_TASK BRIEF:_ Please keep the pictures out and write out exactly the lines from the first in the data below through the one containing "例如，一个拟构建的跨工具测试", both included.

[Source texts of formatted documents]
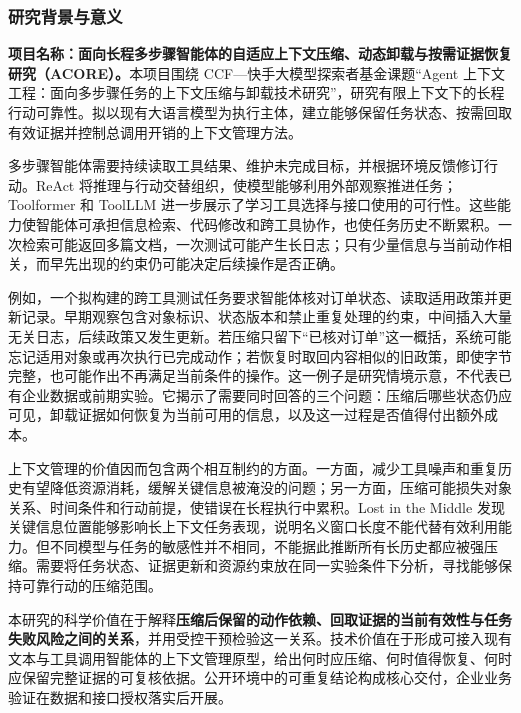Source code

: \justifying
\NSFCBodyText

\subsubsection{研究背景与意义}
\textbf{项目名称：面向长程多步骤智能体的自适应上下文压缩、动态卸载与按需证据恢复研究（ACORE）。}本项目围绕 CCF—快手大模型探索者基金课题“Agent 上下文工程：面向多步骤任务的上下文压缩与卸载技术研究”，研究有限上下文下的长程行动可靠性。拟以现有大语言模型为执行主体，建立能够保留任务状态、按需回取有效证据并控制总调用开销的上下文管理方法。

多步骤智能体需要持续读取工具结果、维护未完成目标，并根据环境反馈修订行动。ReAct 将推理与行动交替组织，使模型能够利用外部观察推进任务\cite{react}；Toolformer 和 ToolLLM 进一步展示了学习工具选择与接口使用的可行性\cite{toolformer,toolbench}。这些能力使智能体可承担信息检索、代码修改和跨工具协作，也使任务历史不断累积。一次检索可能返回多篇文档，一次测试可能产生长日志；只有少量信息与当前动作相关，而早先出现的约束仍可能决定后续操作是否正确。

例如，一个拟构建的跨工具测试任务要求智能体核对订单状态、读取适用政策并更新记录。早期观察包含对象标识、状态版本和禁止重复处理的约束，中间插入大量无关日志，后续政策又发生更新。若压缩只留下“已核对订单”这一概括，系统可能忘记适用对象或再次执行已完成动作；若恢复时取回内容相似的旧政策，即使字节完整，也可能作出不再满足当前条件的操作。这一例子是研究情境示意，不代表已有企业数据或前期实验。它揭示了需要同时回答的三个问题：压缩后哪些状态仍应可见，卸载证据如何恢复为当前可用的信息，以及这一过程是否值得付出额外成本。

上下文管理的价值因而包含两个相互制约的方面。一方面，减少工具噪声和重复历史有望降低资源消耗，缓解关键信息被淹没的问题；另一方面，压缩可能损失对象关系、时间条件和行动前提，使错误在长程执行中累积。Lost in the Middle 发现关键信息位置能够影响长上下文任务表现\cite{lostmiddle}，说明名义窗口长度不能代替有效利用能力。但不同模型与任务的敏感性并不相同，不能据此推断所有长历史都应被强压缩。需要将任务状态、证据更新和资源约束放在同一实验条件下分析，寻找能够保持可靠行动的压缩范围。

本研究的科学价值在于解释\textbf{压缩后保留的动作依赖、回取证据的当前有效性与任务失败风险之间的关系}，并用受控干预检验这一关系。技术价值在于形成可接入现有文本与工具调用智能体的上下文管理原型，给出何时应压缩、何时值得恢复、何时应保留完整证据的可复核依据。公开环境中的可重复结论构成核心交付，企业业务验证在数据和接口授权落实后开展。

_SOLUTION:_
Source code

: \justifying
\NSFCBodyText

\subsubsection{研究背景与意义}
\textbf{项目名称：面向长程多步骤智能体的自适应上下文压缩、动态卸载与按需证据恢复研究（ACORE）。}本项目围绕 CCF—快手大模型探索者基金课题“Agent 上下文工程：面向多步骤任务的上下文压缩与卸载技术研究”，研究有限上下文下的长程行动可靠性。拟以现有大语言模型为执行主体，建立能够保留任务状态、按需回取有效证据并控制总调用开销的上下文管理方法。

多步骤智能体需要持续读取工具结果、维护未完成目标，并根据环境反馈修订行动。ReAct 将推理与行动交替组织，使模型能够利用外部观察推进任务\cite{react}；Toolformer 和 ToolLLM 进一步展示了学习工具选择与接口使用的可行性\cite{toolformer,toolbench}。这些能力使智能体可承担信息检索、代码修改和跨工具协作，也使任务历史不断累积。一次检索可能返回多篇文档，一次测试可能产生长日志；只有少量信息与当前动作相关，而早先出现的约束仍可能决定后续操作是否正确。

例如，一个拟构建的跨工具测试任务要求智能体核对订单状态、读取适用政策并更新记录。早期观察包含对象标识、状态版本和禁止重复处理的约束，中间插入大量无关日志，后续政策又发生更新。若压缩只留下“已核对订单”这一概括，系统可能忘记适用对象或再次执行已完成动作；若恢复时取回内容相似的旧政策，即使字节完整，也可能作出不再满足当前条件的操作。这一例子是研究情境示意，不代表已有企业数据或前期实验。它揭示了需要同时回答的三个问题：压缩后哪些状态仍应可见，卸载证据如何恢复为当前可用的信息，以及这一过程是否值得付出额外成本。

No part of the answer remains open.